Effet yo-yo garanti ! En cette journée de l'obésité, les spécialistes souhaitent informer le grand public des dangers du régime restrictif alimentaire.

On le sait tous, même inconsciemment: faire régime, ce n'est pas anodin. Pourtant, à chaque kilo de trop, avant un grand événement, des vacances, l'été et les bikinis, on ne peut s'empêcher d'y penser, voire de passer à l'acte. " Nous sommes prisonniers d'une image idéale et sommes prêts à infliger à notre corps les pires tyrannies pour ressembler aux silhouettes des magazines car la mode, et ses diktats, est particulièrement contraignante. Mincir est l'obsession la plus partagée de la planète”, explique la psychothérapeute Michèle Freud, auteur de nombreux bouquins sur le sujet.

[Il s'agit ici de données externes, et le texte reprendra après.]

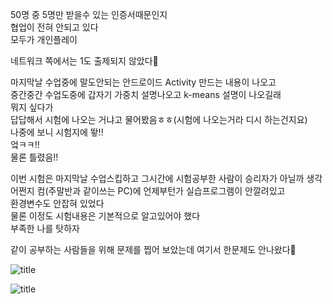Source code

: 50명 중 5명만 받을수 있는 인증서때문인지  
협업이 전혀 안되고 있다  
모두가 개인플레이  

네트워크 쪽에서는 1도 출제되지 않았다👿   

마지막날 수업중에 말도안되는 안드로이드 Activity 만드는 내용이 나오고   
중간중간 수업도중에 갑자기 가중치 설명나오고 k-means 설명이 나오길래  
뭐지 싶다가  
답답해서 시험에 나오는 거냐고 물어봤음ㅎㅎ(시험에 나오는거라 디시 하는건지요)  
나중에 보니 시험지에 뙇!!  
엌ㅋㅋ!!  
물론 틀렸음!!  

이번 시험은 마지막날 수업스킵하고 그시간에 시험공부한 사람이 승리자가 아닐까 생각  
어쩐지 컴(주말반과 같이쓰는 PC)에 언제부턴가 실습프로그램이 안깔려있고  
환경변수도 안잡혀 있었다  
물론 이정도 시험내용은 기본적으로 알고있어야 했다  
부족한 나를 탓하자  

같이 공부하는 사람들을 위해 문제를 찝어 보았는데 여기서 한문제도 안나왔다💩  


![title](../srcs/네트워크_클러스터링.png)  

![title](../srcs/기본과정_필기시험대비_스터디.png)  
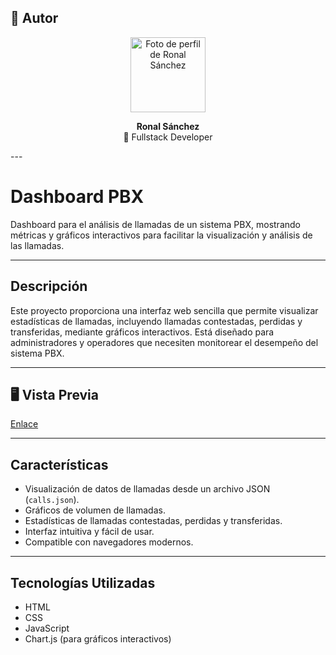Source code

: ## 👤 Autor

<p align="center">
  <a href="https://github.com/sronaal">
    <img src="https://avatars.githubusercontent.com/u/88067203?v=4" width="120px" alt="Foto de perfil de Ronal Sánchez"/>
  </a>
</p>

<p align="center">
  <b>Ronal Sánchez</b>  
  <br />
  🚀 Fullstack Developer
</p>
---

# Dashboard PBX

Dashboard para el análisis de llamadas de un sistema PBX, mostrando métricas y gráficos interactivos para facilitar la visualización y análisis de las llamadas.

---

## Descripción

Este proyecto proporciona una interfaz web sencilla que permite visualizar estadísticas de llamadas, incluyendo llamadas contestadas, perdidas y transferidas, mediante gráficos interactivos. Está diseñado para administradores y operadores que necesiten monitorear el desempeño del sistema PBX.

---

## 🖥️ Vista Previa

[Enlace](https://sronaal.github.io/PetHome/)

---

## Características

- Visualización de datos de llamadas desde un archivo JSON (`calls.json`).
- Gráficos  de volumen de llamadas.
- Estadísticas de llamadas contestadas, perdidas y transferidas.
- Interfaz intuitiva y fácil de usar.
- Compatible con navegadores modernos.

---

## Tecnologías Utilizadas

- HTML
- CSS
- JavaScript
- Chart.js (para gráficos interactivos)
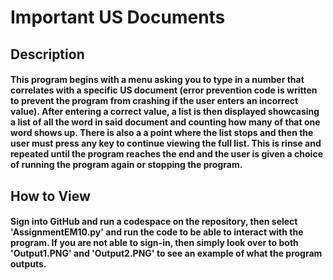 # Important US Documents
## Description
#### This program begins with a menu asking you to type in a number that correlates with a specific US document (error prevention code is written to prevent the program from crashing if the user enters an incorrect value). After entering a correct value, a list is then displayed showcasing a list of all the word in said document and counting how many of that one word shows up. There is also a a point where the list stops and then the user must press any key to continue viewing the full list. This is rinse and repeated until the program reaches the end and the user is given a choice of running the program again or stopping the program.
## How to View
#### Sign into GitHub and run a codespace on the repository, then select 'AssignmentEM10.py' and run the code to be able to interact with the program. If you are not able to sign-in, then simply look over to both 'Output1.PNG' and 'Output2.PNG' to see an example of what the program outputs. 
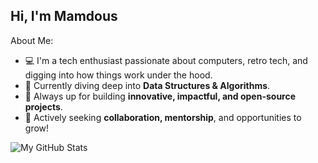 ## Hi, I'm Mamdous
About Me:
- 💻 I'm a tech enthusiast passionate about computers, retro tech, and digging into how things work under the hood.  
- 🎯 Currently diving deep into **Data Structures & Algorithms**.  
- 🚀 Always up for building **innovative, impactful, and open-source projects**.  
- 🌱 Actively seeking **collaboration, mentorship**, and opportunities to grow!

![My GitHub Stats](https://github-readme-stats.vercel.app/api?username=Mamdous-usual&theme=nightowl&show_icons=true&count_private=true)
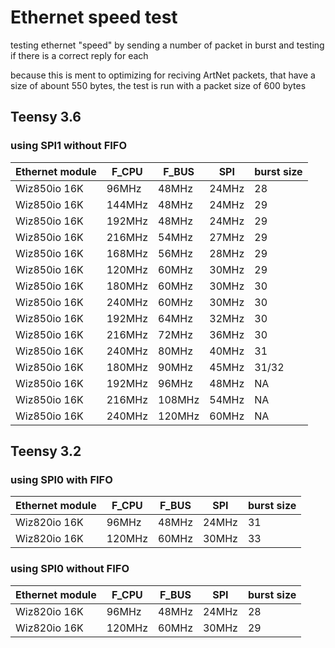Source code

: # Ethernet speed test
testing ethernet "speed" by sending a number of packet in burst and testing if there is a correct reply  for each

because this is ment to optimizing for reciving ArtNet packets, that have a size of abount 550 bytes, the test is run with a packet size of 600 bytes

## Teensy 3.6
### using SPI1 without FIFO
Ethernet module | F_CPU | F_BUS | SPI | burst size
------------ | ------------ | ------------- | ------------- | -------------
Wiz850io 16K | 96MHz | 48MHz | 24MHz | 28
Wiz850io 16K | 144MHz | 48MHz | 24MHz | 29
Wiz850io 16K | 192MHz | 48MHz | 24MHz | 29
Wiz850io 16K | 216MHz | 54MHz | 27MHz | 29
Wiz850io 16K | 168MHz | 56MHz | 28MHz | 29
Wiz850io 16K | 120MHz | 60MHz | 30MHz | 29
Wiz850io 16K | 180MHz | 60MHz | 30MHz | 30
Wiz850io 16K | 240MHz | 60MHz | 30MHz | 30
Wiz850io 16K | 192MHz | 64MHz | 32MHz | 30
Wiz850io 16K | 216MHz | 72MHz | 36MHz | 30
Wiz850io 16K | 240MHz | 80MHz | 40MHz | 31
Wiz850io 16K | 180MHz | 90MHz | 45MHz | 31/32
Wiz850io 16K | 192MHz | 96MHz | 48MHz | NA
Wiz850io 16K | 216MHz | 108MHz | 54MHz | NA
Wiz850io 16K | 240MHz | 120MHz | 60MHz | NA

## Teensy 3.2
### using SPI0 with FIFO
Ethernet module | F_CPU | F_BUS | SPI | burst size
------------ | ------------ | ------------- | ------------- | -------------
Wiz820io 16K | 96MHz | 48MHz | 24MHz | 31
Wiz820io 16K | 120MHz | 60MHz | 30MHz | 33

### using SPI0 without FIFO
Ethernet module | F_CPU | F_BUS | SPI | burst size
------------ | ------------ | ------------- | ------------- | -------------
Wiz820io 16K | 96MHz | 48MHz | 24MHz | 28
Wiz820io 16K | 120MHz | 60MHz | 30MHz | 29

Aujourd'hui, c'est la Journée européenne de l'obésité. Et cette année, le CNAO (Collectif national des associations d'obèses en France) a choisi de prendre un autre chemin pour informer le grand public. " Il a été largement démontré que les régimes étaient inutiles, voire dangereux à long terme", alerte Sophie Joly, la présidente du collectif, qui déplore une " pression sociétale en faveur de la minceur qui n'a jamais été aussi forte". "Le grand public n'admet toujours pas que l'obésité soit une maladie et pas uniquement une question de volonté", ajoute-t-elle.

Pourquoi reprend-t-on toujours du poids?

Le fameux effet du yo-yo... C'est ce coup au moral, mais aussi au physique, la mauvaise blague après la fierté d'avoir perdu du poids, de s'être tant privé... pour rien. Pourquoi? Car la cellule adipeuse se comporte comme " un ballon de baudruche" : " elle ne disparaît pas lorsqu'on mange moins, elle diminue seulement de volume mais va grossir plus vite dès qu'on reprend une alimentation normale", explique Jocelyne Raison, médecin nutritionniste.

Pourquoi faire régime ne sert à rien?

Même si on estime avoir deux ou trois kilos à perdre, les régimes alimentaires restrictifs sont déconseillés. " Notre corps est un mécanisme complexe avec des régulateurs multiples, (...) il est programmé pour résister au manque sur le long cours", explique le Dr Marie Thirion, auteur de "Pourquoi j'ai faim" (Albin Michel), paru en septembre. Et s'ils sont inefficaces, c'est parce que le corps s'adapte trop vite: " Le fait de maigrir transforme le corps" et entraîne des " modifications hormonales et cérébrales", " ce qui explique pourquoi il est si difficile de ne pas reprendre du poids après un régime", ajoute-t-elle.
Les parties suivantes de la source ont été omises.